Initializing a normal variable with a returned reference creates a copy

When a function returns a reference and that reference initializes or assigns to a non-reference variable, the return value gets copied (as if returned by value).

#include <iostream>
#include <string>

const int& getNextId()
{
    static int s_id{ 1000 };
    ++s_id;
    return s_id;
}

int main()
{
    const int id1{ getNextId() }; // id1 is a normal variable, receives a copy
    const int id2{ getNextId() }; // id2 is a normal variable, receives a copy

    std::cout << id1 << id2 << '\n';

    return 0;
}

In this example, getNextId() returns a reference, but id1 and id2 are non-reference variables. The value of the returned reference gets copied into the normal variable. This displays:

10011002

Also note that if a function returns a dangling reference, the reference is dangling before the copy occurs, leading to undefined behavior.

It's safe to return reference parameters by reference

There are several scenarios where returning objects by reference makes sense. One useful case:

When a parameter is passed to a function by reference, it's safe to return that parameter by reference. This makes sense: to pass an argument to a function, the argument must exist in the caller's scope.

#include <iostream>
#include <string>

// Takes two std::string objects, returns whichever is longer
const std::string& getLonger(const std::string& name1, const std::string& name2)
{
    return (name1.length() > name2.length()) ? name1 : name2;
}

int main()
{
    std::string heroName{ "Arthur" };
    std::string villainName{ "Mordred the Betrayer" };

    std::cout << getLonger(heroName, villainName) << '\n';

    return 0;
}

This displays:

Mordred the Betrayer

Using pass by value and return by value would create up to 3 copies of std::string. Using pass by reference and return by reference avoids those copies.

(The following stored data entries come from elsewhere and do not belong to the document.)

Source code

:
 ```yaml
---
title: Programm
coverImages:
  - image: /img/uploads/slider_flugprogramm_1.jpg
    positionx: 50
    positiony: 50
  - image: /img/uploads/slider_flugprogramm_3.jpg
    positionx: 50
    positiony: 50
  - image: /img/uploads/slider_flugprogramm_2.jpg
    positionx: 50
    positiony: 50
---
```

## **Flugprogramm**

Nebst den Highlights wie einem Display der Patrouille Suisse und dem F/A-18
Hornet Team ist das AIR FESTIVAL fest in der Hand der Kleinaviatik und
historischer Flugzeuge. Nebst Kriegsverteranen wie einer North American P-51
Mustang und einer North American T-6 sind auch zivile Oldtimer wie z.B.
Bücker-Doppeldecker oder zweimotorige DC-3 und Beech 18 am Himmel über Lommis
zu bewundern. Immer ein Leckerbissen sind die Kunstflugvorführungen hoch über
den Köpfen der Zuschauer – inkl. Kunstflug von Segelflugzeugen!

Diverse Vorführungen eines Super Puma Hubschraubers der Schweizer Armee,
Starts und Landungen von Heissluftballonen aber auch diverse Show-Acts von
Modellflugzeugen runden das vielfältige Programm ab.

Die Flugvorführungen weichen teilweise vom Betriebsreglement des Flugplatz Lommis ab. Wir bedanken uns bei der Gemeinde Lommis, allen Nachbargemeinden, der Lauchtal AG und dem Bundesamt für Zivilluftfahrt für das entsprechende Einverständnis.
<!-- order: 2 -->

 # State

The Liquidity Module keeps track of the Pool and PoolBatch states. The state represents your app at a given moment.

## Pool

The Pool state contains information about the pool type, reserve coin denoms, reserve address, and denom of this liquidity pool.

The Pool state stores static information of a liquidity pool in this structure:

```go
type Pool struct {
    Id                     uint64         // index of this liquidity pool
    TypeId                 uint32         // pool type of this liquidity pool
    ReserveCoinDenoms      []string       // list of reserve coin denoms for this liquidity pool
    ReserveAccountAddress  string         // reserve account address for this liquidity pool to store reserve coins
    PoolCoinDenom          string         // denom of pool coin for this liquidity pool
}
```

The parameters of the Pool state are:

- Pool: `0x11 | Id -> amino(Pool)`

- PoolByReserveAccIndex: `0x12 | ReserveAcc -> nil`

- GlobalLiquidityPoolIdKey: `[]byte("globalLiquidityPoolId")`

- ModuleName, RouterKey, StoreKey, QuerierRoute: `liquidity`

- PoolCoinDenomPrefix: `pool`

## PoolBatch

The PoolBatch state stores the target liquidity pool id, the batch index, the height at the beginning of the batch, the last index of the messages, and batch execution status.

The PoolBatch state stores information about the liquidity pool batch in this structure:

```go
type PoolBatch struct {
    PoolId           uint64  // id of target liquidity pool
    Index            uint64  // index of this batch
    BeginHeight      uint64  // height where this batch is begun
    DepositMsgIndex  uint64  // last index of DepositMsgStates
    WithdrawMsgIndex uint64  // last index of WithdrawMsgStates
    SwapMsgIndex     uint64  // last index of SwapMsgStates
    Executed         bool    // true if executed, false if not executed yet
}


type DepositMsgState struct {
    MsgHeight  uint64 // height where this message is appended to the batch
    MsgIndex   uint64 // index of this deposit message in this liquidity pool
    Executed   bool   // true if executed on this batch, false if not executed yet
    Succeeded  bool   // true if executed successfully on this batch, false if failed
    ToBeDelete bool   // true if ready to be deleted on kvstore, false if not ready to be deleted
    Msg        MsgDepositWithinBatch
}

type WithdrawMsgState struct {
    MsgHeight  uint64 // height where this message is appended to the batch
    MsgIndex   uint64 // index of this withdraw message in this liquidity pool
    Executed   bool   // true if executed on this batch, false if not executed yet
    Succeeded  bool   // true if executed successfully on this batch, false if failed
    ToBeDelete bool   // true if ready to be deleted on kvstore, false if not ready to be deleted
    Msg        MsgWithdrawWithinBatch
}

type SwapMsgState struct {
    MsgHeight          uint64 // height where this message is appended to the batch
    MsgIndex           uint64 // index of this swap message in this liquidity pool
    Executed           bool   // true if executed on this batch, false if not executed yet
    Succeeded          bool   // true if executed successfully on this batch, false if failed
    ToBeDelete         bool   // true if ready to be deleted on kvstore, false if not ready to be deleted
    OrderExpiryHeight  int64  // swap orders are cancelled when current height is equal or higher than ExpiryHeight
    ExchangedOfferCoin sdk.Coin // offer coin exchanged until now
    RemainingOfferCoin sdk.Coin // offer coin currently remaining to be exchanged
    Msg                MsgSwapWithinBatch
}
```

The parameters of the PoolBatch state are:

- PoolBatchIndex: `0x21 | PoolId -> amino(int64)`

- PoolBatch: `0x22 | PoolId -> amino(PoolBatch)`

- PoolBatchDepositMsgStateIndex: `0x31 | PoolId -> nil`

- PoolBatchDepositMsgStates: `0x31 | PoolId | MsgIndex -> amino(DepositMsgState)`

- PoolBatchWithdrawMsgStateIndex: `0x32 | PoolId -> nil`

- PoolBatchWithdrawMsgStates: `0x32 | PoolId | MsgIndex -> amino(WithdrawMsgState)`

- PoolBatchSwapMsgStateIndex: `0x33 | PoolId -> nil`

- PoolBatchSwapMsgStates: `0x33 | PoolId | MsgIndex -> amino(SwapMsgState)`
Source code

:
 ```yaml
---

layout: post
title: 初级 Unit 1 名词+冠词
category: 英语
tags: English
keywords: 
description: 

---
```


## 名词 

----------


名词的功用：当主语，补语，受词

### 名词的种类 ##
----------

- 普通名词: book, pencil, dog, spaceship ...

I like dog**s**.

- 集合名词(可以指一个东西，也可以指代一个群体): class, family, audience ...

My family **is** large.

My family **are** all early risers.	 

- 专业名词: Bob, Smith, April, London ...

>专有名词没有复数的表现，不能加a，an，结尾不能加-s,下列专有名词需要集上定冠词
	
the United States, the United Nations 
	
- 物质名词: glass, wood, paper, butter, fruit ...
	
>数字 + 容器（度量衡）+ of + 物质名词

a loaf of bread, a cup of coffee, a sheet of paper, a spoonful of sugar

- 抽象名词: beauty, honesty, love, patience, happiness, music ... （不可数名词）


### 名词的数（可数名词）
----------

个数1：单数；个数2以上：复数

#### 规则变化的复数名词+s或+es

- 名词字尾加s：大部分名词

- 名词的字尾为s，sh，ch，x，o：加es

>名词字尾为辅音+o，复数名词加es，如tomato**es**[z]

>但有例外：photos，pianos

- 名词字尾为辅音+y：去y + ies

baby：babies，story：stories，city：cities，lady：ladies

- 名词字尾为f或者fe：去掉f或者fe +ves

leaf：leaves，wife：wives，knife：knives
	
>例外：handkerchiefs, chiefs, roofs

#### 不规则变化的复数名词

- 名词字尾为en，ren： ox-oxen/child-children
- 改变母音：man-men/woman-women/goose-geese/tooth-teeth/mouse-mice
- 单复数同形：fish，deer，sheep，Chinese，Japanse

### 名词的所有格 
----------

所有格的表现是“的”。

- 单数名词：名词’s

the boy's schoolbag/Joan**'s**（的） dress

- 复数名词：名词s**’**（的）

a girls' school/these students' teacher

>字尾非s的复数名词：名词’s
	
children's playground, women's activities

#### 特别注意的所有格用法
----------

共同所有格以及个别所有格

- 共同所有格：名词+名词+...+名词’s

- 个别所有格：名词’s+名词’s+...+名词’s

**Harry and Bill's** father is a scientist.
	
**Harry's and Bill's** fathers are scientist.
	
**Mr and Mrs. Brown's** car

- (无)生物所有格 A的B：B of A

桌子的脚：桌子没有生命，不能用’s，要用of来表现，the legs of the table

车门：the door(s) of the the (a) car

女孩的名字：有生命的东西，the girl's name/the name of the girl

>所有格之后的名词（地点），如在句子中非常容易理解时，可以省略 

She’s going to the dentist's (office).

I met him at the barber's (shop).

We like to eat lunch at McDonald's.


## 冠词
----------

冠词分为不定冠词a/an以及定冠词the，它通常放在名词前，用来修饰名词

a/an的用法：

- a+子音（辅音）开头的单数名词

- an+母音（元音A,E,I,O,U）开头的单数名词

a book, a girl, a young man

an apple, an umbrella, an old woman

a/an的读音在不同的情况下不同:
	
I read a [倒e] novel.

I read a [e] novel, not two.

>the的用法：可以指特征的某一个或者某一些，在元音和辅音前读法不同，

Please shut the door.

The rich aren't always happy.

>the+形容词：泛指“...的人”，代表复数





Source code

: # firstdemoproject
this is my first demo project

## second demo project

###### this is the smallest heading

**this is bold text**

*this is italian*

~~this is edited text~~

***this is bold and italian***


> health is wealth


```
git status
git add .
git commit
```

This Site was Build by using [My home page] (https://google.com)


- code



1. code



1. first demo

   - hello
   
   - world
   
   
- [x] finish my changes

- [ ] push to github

It's safe for rvalues passed by const reference to be returned by const reference

When an argument for a const reference parameter is an rvalue, it's still safe to return that parameter by const reference.

This works because rvalues aren't destroyed until the end of the full expression in which they're created.

#include <iostream>
#include <string>

const std::string& identity(const std::string& text)
{
    return text;
}

std::string buildGreeting()
{
    return "Welcome, adventurer!";
}

int main()
{
    const std::string message{ identity(buildGreeting()) };

    std::cout << message;

    return 0;
}

Here the rvalue is passed by const reference to identity() and returned by const reference to the caller before initializing message. Everything works correctly.

The caller can modify values through non-const references

When a non-const reference is returned from a function, the caller can use the reference to modify the returned value.

#include <iostream>

// takes two integers by non-const reference, returns the higher by reference
int& getHigher(int& score1, int& score2)
{
    return (score1 > score2) ? score1 : score2;
}

int main()
{
    int playerScore{ 85 };
    int enemyScore{ 72 };

    getHigher(playerScore, enemyScore) = 100; // sets the higher score to 100

    std::cout << playerScore << enemyScore << '\n';

    return 0;
}

In this program, getHigher(playerScore, enemyScore) determines which is larger. Since playerScore (85) is larger, it returns a reference to playerScore. The caller then assigns value 100 to this returned reference.

This displays:

10072

Return by address

Return by address works almost identically to return by reference, except it returns a pointer to an object instead of a reference. Return by address has the same primary caveat: the object being returned by address must outlive the function's scope, or the caller receives a dangling pointer.

The major advantage of return by address over return by reference is that the function can return nullptr when there's no valid object to return. For example, when searching through a list of players, if we find a match, we can return a pointer to the matching player. If no match is found, we can return nullptr.

The major disadvantage is that the caller must remember to check for nullptr before dereferencing, or a null pointer dereference may occur causing undefined behavior.